With a growing number of talented candidates available, and employers receiving from anywhere between 20 and 100 applications per job opening, according to CV Library; it is even more important to ensure that organisations are receiving the right candidates for the role.
However, with such a vast pool to choose from, how can hiring managers and recruiters work together to ensure that they acquire the right talent? Moreover, there has been a history of little difficulties that recruiters and hiring managers have experienced from working together, some of which have been highlighted in this blog post, along with some helpful solutions.
First, and most importantly, it is necessary for hiring managers and recruiters to build a solid relationship from the beginning. This helps the recruiter understand the hiring manager and their business – what their company culture and values are like, the individuals that they have hired in the past and the company and the industry that they work in. This will give recruiters valuable insights that can help them find the right candidate for the business. At the same time, knowing that recruiters have this additional information gives hiring managers the confidence that the recruiter will find the right candidate that will fit the role and their business.

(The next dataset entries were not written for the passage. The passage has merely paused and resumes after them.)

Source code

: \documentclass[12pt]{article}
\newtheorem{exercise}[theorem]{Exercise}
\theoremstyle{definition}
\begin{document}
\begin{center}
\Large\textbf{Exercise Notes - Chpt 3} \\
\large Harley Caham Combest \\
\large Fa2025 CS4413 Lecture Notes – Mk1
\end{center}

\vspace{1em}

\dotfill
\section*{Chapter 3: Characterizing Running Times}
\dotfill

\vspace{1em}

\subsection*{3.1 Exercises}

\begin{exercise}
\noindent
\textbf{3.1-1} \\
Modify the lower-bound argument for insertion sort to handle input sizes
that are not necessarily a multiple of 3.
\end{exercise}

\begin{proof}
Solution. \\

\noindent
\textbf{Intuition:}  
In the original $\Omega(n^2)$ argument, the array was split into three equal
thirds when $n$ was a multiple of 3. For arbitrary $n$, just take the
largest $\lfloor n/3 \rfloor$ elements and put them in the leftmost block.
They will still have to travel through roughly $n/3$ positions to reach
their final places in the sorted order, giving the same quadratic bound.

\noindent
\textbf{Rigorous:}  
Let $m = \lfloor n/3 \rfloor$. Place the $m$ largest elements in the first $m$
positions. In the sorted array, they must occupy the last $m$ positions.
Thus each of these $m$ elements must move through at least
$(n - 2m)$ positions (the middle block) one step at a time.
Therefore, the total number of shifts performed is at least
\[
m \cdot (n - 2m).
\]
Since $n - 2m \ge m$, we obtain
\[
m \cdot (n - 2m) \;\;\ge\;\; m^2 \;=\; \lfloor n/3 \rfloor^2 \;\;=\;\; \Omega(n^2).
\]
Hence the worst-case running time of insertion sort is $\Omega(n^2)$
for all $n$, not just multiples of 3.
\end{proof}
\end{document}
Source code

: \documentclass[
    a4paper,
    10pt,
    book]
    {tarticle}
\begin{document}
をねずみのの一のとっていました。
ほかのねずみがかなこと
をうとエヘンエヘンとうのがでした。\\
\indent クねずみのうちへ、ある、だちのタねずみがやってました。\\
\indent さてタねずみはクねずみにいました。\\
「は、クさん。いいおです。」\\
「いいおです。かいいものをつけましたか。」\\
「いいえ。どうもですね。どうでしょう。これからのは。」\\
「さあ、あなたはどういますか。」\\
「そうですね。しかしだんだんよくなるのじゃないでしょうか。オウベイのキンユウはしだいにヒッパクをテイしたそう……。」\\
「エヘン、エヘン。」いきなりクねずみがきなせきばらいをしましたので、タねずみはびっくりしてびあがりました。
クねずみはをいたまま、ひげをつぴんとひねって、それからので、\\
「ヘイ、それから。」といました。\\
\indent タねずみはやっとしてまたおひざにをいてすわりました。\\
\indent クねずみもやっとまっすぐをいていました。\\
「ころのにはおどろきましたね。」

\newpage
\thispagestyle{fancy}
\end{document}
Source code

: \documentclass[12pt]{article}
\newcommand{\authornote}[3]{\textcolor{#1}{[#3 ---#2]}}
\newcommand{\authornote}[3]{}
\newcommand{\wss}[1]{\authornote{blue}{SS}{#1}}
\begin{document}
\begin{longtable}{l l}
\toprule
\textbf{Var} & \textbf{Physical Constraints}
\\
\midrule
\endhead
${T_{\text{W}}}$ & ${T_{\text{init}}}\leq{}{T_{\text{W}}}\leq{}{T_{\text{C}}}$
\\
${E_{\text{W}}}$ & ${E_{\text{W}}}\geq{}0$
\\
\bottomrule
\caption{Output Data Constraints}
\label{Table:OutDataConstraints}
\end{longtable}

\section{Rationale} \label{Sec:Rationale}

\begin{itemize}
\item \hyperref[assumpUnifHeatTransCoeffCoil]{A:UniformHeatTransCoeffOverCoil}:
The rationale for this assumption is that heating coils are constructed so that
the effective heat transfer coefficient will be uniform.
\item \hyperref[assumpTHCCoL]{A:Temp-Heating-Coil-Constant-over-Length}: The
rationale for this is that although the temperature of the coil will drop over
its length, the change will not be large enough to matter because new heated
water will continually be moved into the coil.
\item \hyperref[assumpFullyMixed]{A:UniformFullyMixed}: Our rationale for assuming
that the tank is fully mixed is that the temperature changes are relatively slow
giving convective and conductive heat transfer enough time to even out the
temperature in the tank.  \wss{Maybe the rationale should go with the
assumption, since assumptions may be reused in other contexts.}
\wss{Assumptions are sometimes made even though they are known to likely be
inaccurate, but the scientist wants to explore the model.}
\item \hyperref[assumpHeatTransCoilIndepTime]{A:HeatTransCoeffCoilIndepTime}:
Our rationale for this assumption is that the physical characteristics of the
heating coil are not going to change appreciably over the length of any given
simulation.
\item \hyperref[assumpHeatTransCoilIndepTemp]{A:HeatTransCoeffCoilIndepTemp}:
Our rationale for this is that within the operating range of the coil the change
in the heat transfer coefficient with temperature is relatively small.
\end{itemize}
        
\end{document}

So what problems can and do arise between hiring managers and recruiters during the hiring process?
Problem 1: Hiring managers send candidate requirements that are too specific, limiting the candidate pool available for the recruiters to contact.
Solution: Don’t forget that some businesses have set ideas of the type of candidate that they are looking to hire. Recruiters also need to keep in mind that at times, it is not just the hiring manager that is setting the candidate requirements for the position advertised. If the requirements sent are too specific, feel free to advise and speak to the hiring managers with recommendations on what could be included or changed in their requirements, in order to widen their recruitment pool. After all, recruiters have a database of candidates at their fingertips and know best what calibre of candidatesare out there, helping to speed up the business’s hiring process.
Problem 2: Occasionally, recruiters do send candidates that aren’t right for the position advertised. This happens when recruiters do not fully understand the hiring manager’s and business’s requirements or they only have a limited amount of information on the candidate but what they do have seems to fit some of the candidate requirements.
Solution: When this happens, hiring managers will have concerns about whether recruiters are just trying to fill the role as soon as possible and do not have the business’s interests fully in mind. To counter this, recruiters will need to contact the business to fully understand the role advertised and what type of person they are looking for to fill it. WIth the majority of recruitment businesses having a CRM database to work from, it is important that this is kept updated so that businesses have the latest information about candidates available. This ensures that the candidates that are ultimately sent to the business are suitable for the role that they are hiring for.
Problem 3: It can take a while for recruiters to send qualified candidates to hiring managers.
Solution: Don’t forget that recruiters potentially have access to thousands of candidates – it will take time to review their database to make sure that the right candidates are sent to the business. There are a few tools that can be used to speed up this process – putting a CRM system in place will allow recruiters to access the information that they need, faster. Moreover, automating the calling process by putting Computer Telephony Integration (CTI) in place can help keep candidate information updated, as some CTI software will allow recruiters to make calls directly from the database to log and record calls with candidates and clients, as well adding notes to the candidate’s record. This will help recruiters narrow down their candidate selection, faster, which can be sent to the hiring manager and the business.
Some of the problems and our suggested solutions might just be common sense, but businesses still experience these issues whilst they look for candidates to fit their advertised roles. We hope that these solutions can help recruiters and hiring managers work together better and can enable them to successfully find the right candidates.